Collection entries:
★ ★ ★ ★ ★ ★ ★
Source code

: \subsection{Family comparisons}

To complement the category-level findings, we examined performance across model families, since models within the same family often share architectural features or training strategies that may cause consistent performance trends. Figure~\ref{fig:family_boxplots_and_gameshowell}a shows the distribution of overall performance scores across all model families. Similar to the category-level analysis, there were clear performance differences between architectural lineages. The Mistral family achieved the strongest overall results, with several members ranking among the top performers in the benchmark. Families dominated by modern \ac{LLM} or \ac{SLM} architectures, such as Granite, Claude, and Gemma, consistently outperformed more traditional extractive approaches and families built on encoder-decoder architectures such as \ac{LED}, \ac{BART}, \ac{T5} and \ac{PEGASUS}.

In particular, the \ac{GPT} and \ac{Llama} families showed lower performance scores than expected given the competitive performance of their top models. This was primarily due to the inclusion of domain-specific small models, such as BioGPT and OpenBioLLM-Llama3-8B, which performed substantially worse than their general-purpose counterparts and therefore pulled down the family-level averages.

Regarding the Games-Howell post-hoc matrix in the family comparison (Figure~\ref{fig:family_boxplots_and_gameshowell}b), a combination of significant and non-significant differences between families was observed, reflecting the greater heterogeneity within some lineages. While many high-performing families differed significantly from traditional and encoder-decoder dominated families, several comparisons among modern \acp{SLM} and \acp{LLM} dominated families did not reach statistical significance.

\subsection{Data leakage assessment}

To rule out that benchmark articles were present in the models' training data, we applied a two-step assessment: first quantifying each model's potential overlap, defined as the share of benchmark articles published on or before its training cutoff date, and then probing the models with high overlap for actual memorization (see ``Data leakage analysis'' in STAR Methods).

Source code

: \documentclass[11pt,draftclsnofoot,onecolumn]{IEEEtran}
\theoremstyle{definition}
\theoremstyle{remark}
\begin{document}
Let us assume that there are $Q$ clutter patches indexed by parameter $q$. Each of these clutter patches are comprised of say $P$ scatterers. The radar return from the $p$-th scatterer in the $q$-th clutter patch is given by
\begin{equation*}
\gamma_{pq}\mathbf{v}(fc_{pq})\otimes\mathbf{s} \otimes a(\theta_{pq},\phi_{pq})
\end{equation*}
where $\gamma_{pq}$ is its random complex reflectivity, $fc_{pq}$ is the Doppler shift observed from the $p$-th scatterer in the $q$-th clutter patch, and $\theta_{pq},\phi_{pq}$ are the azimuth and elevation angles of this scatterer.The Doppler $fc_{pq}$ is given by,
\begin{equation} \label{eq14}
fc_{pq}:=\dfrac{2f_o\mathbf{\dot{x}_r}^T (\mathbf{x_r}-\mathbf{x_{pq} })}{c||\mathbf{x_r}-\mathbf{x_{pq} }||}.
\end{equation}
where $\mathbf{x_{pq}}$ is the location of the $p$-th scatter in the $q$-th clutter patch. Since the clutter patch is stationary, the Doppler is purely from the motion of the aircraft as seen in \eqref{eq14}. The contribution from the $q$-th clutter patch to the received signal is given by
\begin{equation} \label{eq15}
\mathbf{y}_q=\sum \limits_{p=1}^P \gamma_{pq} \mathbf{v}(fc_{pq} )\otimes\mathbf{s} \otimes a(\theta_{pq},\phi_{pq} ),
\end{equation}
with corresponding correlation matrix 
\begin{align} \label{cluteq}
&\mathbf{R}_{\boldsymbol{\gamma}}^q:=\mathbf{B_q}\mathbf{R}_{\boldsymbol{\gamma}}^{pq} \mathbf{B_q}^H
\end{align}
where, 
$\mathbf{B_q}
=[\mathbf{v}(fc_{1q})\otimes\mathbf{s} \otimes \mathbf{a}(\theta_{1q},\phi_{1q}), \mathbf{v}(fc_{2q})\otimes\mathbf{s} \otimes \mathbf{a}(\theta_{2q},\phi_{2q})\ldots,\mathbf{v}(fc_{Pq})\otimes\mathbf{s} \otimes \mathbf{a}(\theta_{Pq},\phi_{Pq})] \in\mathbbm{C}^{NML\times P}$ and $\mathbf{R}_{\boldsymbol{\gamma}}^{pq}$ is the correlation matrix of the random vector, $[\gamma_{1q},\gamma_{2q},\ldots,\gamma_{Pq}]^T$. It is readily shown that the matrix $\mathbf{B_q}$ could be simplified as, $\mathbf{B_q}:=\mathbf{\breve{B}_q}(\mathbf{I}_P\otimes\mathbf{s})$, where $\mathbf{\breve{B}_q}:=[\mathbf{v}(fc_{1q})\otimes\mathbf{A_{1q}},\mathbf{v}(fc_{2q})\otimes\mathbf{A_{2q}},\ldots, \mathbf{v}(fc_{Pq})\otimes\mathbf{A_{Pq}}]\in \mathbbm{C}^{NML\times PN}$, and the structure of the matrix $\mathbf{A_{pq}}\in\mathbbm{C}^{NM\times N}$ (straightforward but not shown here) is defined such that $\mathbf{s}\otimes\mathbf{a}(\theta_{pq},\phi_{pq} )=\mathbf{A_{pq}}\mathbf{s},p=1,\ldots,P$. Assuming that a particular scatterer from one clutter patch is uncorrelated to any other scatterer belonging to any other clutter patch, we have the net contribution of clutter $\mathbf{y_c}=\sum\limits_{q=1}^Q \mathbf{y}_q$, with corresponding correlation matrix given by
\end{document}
★ ★ ★ ★ ★ ★ ★
# [Aim of the task]
Starting with the first line above and ending with the line that holds "To complement the", restate each line word for word and add nothing else.

# [Solution to this problem]
Source code

: \subsection{Family comparisons}

To complement the category-level findings, we examined performance across model families, since models within the same family often share architectural features or training strategies that may cause consistent performance trends. Figure~\ref{fig:family_boxplots_and_gameshowell}a shows the distribution of overall performance scores across all model families. Similar to the category-level analysis, there were clear performance differences between architectural lineages. The Mistral family achieved the strongest overall results, with several members ranking among the top performers in the benchmark. Families dominated by modern \ac{LLM} or \ac{SLM} architectures, such as Granite, Claude, and Gemma, consistently outperformed more traditional extractive approaches and families built on encoder-decoder architectures such as \ac{LED}, \ac{BART}, \ac{T5} and \ac{PEGASUS}.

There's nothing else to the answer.